### What you should do
Go through the data below and return each line containing the word "reproduction".

### Excerpted records
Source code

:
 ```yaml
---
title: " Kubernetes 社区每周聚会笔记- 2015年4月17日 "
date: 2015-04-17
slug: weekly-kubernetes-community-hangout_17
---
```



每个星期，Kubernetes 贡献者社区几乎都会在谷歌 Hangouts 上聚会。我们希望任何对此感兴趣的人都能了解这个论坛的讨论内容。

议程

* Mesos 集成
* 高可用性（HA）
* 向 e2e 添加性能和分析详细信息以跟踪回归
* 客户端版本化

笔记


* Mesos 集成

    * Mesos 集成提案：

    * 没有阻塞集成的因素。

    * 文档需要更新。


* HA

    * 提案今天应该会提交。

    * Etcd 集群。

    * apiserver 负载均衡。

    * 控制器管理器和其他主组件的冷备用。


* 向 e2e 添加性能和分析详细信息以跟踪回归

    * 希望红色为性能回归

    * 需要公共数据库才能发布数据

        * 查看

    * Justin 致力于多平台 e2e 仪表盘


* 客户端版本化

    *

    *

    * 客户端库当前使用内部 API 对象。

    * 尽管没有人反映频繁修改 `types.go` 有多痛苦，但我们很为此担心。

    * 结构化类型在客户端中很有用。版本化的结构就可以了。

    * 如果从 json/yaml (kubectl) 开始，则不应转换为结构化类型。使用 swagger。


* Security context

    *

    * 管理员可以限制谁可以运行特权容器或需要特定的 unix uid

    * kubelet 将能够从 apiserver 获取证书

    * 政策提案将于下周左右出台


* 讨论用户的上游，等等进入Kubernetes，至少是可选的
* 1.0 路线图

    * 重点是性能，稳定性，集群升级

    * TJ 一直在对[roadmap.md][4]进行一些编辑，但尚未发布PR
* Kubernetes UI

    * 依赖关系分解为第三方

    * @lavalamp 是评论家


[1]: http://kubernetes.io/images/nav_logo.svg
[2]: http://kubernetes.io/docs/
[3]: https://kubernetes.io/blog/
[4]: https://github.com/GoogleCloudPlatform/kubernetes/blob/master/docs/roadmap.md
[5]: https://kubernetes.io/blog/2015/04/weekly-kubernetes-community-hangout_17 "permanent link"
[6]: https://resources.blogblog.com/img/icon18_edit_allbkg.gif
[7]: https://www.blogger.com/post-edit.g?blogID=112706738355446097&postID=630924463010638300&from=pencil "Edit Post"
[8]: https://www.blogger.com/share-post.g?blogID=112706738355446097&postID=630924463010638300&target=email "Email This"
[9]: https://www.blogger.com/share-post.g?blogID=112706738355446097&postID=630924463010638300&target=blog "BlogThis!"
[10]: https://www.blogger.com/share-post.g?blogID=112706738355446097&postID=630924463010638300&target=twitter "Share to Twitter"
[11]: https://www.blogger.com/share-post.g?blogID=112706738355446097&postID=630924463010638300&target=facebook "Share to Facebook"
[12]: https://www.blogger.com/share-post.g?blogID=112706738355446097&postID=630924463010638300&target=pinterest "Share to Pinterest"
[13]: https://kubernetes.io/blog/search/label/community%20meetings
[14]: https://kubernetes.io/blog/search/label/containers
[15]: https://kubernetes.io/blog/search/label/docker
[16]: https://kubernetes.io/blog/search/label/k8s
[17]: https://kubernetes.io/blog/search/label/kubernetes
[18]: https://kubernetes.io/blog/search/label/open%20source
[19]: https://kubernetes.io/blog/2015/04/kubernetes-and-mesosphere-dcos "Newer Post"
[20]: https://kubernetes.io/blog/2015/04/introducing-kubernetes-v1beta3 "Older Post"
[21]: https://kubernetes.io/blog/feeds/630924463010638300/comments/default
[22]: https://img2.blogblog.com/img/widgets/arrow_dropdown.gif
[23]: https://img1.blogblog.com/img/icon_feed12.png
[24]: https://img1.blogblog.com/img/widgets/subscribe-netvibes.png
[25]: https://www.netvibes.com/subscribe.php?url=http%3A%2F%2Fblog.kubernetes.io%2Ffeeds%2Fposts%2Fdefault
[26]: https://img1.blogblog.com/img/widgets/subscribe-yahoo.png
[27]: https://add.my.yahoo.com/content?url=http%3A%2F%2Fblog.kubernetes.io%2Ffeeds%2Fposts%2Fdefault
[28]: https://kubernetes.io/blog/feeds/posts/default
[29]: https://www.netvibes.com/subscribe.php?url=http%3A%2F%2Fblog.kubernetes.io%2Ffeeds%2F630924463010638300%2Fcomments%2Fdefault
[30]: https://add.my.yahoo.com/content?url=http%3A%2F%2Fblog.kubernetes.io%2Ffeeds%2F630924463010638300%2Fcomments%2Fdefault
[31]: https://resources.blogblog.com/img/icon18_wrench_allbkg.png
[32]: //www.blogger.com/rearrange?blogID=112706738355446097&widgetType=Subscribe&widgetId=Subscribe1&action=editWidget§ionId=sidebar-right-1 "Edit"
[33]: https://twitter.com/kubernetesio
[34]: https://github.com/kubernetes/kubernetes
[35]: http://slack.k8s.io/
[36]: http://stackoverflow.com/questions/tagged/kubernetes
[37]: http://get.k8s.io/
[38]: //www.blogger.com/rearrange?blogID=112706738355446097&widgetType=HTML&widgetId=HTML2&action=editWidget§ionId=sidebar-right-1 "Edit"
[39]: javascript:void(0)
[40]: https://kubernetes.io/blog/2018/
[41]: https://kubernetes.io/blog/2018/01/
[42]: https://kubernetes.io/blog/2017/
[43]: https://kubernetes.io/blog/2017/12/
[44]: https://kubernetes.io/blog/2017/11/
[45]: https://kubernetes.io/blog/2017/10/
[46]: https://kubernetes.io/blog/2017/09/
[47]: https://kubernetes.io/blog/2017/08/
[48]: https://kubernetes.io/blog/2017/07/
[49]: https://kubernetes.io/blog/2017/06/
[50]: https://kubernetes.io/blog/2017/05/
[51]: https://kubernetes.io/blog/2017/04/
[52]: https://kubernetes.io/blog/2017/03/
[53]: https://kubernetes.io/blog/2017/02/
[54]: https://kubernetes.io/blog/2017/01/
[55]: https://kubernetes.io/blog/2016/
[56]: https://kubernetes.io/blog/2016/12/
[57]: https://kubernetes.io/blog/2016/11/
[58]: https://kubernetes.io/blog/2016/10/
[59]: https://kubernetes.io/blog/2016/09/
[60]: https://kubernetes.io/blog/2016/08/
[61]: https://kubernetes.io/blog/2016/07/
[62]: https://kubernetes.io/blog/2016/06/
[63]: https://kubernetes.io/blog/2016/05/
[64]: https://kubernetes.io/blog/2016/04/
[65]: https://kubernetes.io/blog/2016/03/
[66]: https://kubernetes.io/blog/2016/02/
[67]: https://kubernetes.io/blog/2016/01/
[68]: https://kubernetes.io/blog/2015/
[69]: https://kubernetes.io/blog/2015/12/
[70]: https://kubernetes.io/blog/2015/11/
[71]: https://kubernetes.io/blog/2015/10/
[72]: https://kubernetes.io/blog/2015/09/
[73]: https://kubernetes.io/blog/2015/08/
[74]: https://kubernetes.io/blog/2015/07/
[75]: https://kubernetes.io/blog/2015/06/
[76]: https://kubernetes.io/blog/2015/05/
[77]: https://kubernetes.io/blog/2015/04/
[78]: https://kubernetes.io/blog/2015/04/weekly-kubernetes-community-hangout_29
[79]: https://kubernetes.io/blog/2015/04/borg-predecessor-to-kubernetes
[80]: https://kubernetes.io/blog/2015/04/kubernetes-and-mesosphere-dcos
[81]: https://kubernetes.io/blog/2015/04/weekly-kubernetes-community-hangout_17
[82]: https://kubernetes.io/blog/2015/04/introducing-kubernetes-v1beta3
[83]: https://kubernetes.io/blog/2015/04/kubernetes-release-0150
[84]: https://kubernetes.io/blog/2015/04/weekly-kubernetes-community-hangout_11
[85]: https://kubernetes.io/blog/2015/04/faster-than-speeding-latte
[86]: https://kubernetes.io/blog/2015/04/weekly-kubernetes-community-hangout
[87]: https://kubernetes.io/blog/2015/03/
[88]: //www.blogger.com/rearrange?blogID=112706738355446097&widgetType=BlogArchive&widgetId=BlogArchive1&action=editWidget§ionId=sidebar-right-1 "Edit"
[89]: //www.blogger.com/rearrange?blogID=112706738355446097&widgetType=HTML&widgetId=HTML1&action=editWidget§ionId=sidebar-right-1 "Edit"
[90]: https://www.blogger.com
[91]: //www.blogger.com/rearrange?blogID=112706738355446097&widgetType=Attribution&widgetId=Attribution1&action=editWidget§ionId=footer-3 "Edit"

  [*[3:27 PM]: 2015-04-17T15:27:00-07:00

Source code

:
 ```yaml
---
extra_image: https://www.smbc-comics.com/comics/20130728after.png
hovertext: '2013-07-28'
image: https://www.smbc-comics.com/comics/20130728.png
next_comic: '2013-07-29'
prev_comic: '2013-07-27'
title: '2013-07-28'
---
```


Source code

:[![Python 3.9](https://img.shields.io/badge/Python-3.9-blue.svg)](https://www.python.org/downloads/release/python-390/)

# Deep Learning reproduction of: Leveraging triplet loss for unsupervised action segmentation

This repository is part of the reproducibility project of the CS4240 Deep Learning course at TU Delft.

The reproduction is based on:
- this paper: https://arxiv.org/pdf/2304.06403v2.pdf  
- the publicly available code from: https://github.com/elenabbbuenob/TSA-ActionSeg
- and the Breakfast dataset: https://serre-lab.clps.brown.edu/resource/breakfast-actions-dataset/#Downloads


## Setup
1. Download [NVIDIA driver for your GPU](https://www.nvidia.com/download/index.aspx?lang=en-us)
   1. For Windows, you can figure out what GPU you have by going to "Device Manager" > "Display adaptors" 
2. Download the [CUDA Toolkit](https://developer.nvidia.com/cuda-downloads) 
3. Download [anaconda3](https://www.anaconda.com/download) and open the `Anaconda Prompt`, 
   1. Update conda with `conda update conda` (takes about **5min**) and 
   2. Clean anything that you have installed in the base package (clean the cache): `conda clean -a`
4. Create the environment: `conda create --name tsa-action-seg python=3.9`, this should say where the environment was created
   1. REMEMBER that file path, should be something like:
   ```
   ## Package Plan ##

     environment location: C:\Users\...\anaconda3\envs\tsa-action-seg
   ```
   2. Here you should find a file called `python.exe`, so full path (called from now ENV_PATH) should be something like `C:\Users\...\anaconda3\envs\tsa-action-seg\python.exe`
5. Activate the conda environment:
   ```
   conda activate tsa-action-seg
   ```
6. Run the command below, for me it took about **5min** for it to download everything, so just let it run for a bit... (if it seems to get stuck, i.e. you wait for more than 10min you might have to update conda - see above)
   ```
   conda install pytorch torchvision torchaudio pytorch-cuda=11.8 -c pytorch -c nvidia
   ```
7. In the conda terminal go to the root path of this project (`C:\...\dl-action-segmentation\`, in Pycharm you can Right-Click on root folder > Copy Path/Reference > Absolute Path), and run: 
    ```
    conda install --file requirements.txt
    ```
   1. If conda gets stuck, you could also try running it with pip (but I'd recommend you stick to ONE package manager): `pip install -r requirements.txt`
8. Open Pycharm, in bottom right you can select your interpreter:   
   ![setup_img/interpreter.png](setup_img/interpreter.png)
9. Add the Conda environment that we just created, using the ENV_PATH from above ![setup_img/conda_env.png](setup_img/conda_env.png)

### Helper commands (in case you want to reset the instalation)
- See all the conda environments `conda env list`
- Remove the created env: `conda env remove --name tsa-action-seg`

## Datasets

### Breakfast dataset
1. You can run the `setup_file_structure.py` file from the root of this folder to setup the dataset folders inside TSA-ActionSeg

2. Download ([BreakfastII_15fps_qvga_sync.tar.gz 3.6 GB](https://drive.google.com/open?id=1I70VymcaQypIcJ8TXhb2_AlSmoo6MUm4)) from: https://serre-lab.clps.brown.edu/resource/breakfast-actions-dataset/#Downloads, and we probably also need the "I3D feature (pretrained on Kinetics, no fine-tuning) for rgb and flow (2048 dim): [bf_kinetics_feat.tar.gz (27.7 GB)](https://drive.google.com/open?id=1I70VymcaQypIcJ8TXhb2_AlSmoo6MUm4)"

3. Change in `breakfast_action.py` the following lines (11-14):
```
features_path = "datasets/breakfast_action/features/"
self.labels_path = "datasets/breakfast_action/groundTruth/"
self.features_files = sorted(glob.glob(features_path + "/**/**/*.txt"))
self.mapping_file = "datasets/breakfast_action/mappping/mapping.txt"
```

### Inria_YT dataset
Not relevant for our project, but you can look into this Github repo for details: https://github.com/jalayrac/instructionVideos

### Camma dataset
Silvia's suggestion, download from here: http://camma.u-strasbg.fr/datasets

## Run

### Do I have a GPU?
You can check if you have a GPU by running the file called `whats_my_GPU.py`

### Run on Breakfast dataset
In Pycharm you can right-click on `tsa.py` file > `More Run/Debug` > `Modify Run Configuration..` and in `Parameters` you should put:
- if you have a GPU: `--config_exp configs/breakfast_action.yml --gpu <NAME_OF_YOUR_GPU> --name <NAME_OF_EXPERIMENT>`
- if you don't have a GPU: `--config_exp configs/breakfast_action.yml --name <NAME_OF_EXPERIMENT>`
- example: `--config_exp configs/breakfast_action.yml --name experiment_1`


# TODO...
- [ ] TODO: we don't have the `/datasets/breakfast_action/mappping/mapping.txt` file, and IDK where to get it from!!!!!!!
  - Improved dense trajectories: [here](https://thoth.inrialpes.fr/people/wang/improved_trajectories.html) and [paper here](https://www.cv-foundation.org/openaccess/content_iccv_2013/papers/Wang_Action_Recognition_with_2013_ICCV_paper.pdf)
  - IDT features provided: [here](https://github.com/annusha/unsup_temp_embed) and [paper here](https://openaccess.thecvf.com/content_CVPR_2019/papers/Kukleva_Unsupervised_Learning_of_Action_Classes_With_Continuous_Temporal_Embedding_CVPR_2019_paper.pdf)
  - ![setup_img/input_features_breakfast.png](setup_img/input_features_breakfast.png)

### Output for this task
# Deep Learning reproduction of: Leveraging triplet loss for unsupervised action segmentation
The reproduction is based on:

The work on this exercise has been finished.